Lalu aku menindih bu Heidy yang bertumpu pada kedua siku-sikuku, kedua telapak tanganku memegang bahunya dari bagian belakang, kemudian pinggangku beringsut, untuk mengambil posisi tepat tititku pada selakangannya. Lalu secara naluri aku tekan masuk lalu pinggulku menggoyangnya.
“Belum masuk, itu baru terjepit paha” bisiknya
“Maaf Bu. Lalu gimana nih…” Titit yang sudah maksimal kencang seperti peluru kendali itu dipegang bu Heidy,
kemudian diarahkan dan dipasangkan pada tempiknya (Mrs Vnya) di antara kedua pahanya yang dibuka, sehingga selakangannya merekah.
“Sekarang tekan tapi pelan-pelan aja” bisiknya
Aku lakukan sesuai dengan instruksi, saya tekan masuk dengan pelan tapi pasti. Pasti masuk ke lobang kewanitaan perempuan karier itu diiringi dengan desahkan lembut. Ternyata mudah. Nikmatnya luar biasa! Senjataku masuk pada Vnya bu Heidy terasa sempit.
Makanya saat perjalanan masuk itu, mata bu Heidy terjaga memandangiku serius, merasakan nikmat juga. Pada saat masuk itulah rasa perasaan dan dentuman dada seolah serentak menyatu dalam kenikmatan yang tiada tara, baru merasakan hal yang benar-benar baru dan nikmat seumur hidupku. Secara naluri saya menggerakkan pinggulku, maju mundur.
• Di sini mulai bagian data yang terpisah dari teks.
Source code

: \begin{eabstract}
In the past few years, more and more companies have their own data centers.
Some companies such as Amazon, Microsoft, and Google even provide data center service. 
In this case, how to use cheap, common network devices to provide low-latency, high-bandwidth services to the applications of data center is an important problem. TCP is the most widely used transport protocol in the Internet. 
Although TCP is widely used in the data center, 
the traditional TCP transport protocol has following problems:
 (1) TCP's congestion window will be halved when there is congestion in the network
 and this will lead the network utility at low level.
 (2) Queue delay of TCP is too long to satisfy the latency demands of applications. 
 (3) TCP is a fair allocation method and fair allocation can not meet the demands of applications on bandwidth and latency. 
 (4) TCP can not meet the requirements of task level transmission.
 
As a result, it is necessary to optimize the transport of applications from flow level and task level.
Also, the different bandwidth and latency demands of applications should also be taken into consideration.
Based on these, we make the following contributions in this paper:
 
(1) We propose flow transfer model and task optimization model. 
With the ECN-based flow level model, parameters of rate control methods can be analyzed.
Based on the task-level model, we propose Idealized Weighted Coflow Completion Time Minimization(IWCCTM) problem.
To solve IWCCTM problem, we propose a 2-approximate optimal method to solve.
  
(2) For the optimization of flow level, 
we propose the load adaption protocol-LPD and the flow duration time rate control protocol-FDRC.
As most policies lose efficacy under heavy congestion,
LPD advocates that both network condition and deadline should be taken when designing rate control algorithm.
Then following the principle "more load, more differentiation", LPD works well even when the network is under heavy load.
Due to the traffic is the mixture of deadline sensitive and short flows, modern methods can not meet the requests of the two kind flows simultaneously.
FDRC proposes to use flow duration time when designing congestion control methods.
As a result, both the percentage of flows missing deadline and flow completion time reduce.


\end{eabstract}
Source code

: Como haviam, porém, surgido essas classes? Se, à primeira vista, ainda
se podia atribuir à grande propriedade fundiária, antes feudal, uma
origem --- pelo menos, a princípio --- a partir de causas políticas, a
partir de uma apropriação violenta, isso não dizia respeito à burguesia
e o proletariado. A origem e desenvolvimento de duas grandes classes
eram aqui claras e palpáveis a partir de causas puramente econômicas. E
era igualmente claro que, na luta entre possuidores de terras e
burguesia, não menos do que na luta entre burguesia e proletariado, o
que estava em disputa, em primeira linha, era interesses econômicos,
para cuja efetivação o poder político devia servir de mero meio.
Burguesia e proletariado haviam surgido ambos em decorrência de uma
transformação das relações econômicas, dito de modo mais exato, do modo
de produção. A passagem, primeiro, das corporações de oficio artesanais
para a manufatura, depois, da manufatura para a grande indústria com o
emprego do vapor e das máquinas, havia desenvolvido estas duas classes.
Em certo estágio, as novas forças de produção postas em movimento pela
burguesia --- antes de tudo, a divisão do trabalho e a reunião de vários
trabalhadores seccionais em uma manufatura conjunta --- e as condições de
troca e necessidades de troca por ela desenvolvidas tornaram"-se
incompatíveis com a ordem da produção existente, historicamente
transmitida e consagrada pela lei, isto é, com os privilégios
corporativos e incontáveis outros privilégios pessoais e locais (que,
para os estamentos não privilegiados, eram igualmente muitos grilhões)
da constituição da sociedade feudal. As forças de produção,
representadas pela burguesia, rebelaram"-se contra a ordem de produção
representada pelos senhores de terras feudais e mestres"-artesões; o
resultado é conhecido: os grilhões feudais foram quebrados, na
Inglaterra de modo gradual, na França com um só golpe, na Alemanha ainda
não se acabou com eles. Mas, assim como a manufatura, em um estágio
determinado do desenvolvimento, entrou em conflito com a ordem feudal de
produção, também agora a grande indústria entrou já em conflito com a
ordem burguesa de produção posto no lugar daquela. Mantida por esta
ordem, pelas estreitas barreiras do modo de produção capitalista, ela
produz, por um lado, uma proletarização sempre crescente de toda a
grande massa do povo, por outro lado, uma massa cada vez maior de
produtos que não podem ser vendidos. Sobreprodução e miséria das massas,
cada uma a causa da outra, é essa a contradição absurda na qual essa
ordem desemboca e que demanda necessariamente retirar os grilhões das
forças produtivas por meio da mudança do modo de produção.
Pada setiap gerakan pinggulku selalu disambut dengan gerakan pinggul bu Heidy yang naik-turun, keluar masuk, kadang memutar, sesuai dengan ritme gerakanku. Gerakannya selalu berlawanan dengan gerakanku, bila aku memutar ke kanan dia menggerakkan berlawanan.
Bila saya sodok masuk, pinggulnya ditekan ke atas. Kedua kakinya dililitkan pada kedua kakiku, maka menyatukah kami mulai dari mulutku dengan bibirnya, kedua jemariku dan alat seks kami tentu saja yang menjadi poros dan pusat kegiatan.
Gerakannya monoton dan sederhana, tapi ternyata membawa nikmat luar biasa. Dadaku kembali bergemuruh seperti akan datang badai dahsyat, namun nyaris tak terdengar suara berisik kecuali desah mendesah di kamar berukuran empat kali lima meter tersebut.
Nafas bu Heidy terengah-engah seperti atlet yang sedang lari 100 meter saja. Dia minta berguling, alih posisi, dia di atas aku di bawah. Saat di atas itu dia gerakannya lembut tapi mempesona, meliuk-liuk, kadang duduk dan memutar pinggulnya, dan susunya bergoncang-goncang indah.